• _Task goal_
Where a line in the listing contains the string "Selection", copy that line out.

• _Task material_
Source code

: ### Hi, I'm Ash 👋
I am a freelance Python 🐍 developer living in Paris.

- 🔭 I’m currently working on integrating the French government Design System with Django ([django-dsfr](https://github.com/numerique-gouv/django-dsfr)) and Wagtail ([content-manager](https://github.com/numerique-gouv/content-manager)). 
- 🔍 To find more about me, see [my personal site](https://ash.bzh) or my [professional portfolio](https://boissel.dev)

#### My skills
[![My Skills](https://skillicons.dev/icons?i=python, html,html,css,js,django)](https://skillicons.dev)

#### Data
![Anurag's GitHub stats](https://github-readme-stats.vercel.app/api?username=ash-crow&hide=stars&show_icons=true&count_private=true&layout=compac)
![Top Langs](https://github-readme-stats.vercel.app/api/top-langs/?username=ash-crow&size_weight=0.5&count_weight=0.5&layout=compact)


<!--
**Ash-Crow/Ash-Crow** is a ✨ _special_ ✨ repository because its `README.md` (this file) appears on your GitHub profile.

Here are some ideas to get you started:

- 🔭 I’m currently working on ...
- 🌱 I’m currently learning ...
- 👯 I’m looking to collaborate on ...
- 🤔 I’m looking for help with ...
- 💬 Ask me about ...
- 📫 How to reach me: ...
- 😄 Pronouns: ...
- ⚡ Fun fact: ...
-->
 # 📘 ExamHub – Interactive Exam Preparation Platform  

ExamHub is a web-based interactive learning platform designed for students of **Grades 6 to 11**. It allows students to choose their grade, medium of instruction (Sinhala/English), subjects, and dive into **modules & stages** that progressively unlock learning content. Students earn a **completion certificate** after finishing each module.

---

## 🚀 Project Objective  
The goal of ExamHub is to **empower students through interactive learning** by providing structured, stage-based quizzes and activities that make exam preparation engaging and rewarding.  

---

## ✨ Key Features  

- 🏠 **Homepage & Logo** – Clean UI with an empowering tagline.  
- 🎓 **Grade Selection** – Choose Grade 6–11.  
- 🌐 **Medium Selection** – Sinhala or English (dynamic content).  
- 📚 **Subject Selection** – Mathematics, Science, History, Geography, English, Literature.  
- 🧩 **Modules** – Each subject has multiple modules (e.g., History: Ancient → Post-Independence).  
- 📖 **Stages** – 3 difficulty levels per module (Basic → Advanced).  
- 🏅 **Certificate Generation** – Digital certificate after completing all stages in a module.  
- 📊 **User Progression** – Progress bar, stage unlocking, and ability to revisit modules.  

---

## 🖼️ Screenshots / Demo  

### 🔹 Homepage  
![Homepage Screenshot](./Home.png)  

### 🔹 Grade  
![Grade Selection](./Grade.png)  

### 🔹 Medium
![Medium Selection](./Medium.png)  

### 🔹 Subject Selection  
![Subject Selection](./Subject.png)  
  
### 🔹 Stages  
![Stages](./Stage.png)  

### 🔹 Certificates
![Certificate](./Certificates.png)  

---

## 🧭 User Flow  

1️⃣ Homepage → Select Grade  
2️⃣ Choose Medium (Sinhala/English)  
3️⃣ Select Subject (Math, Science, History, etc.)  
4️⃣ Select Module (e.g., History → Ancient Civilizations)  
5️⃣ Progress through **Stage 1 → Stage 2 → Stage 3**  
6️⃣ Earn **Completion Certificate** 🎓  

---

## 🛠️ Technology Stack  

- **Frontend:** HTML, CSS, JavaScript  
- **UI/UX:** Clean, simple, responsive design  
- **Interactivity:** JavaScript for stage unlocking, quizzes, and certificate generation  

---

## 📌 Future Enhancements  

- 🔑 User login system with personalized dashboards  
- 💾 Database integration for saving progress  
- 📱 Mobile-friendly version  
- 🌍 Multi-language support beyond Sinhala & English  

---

• _Solution_
- 🎓 **Grade Selection** – Choose Grade 6–11.  
- 🌐 **Medium Selection** – Sinhala or English (dynamic content).  
- 📚 **Subject Selection** – Mathematics, Science, History, Geography, English, Literature.  
![Grade Selection](./Grade.png)  
![Medium Selection](./Medium.png)  
### 🔹 Subject Selection  
![Subject Selection](./Subject.png)  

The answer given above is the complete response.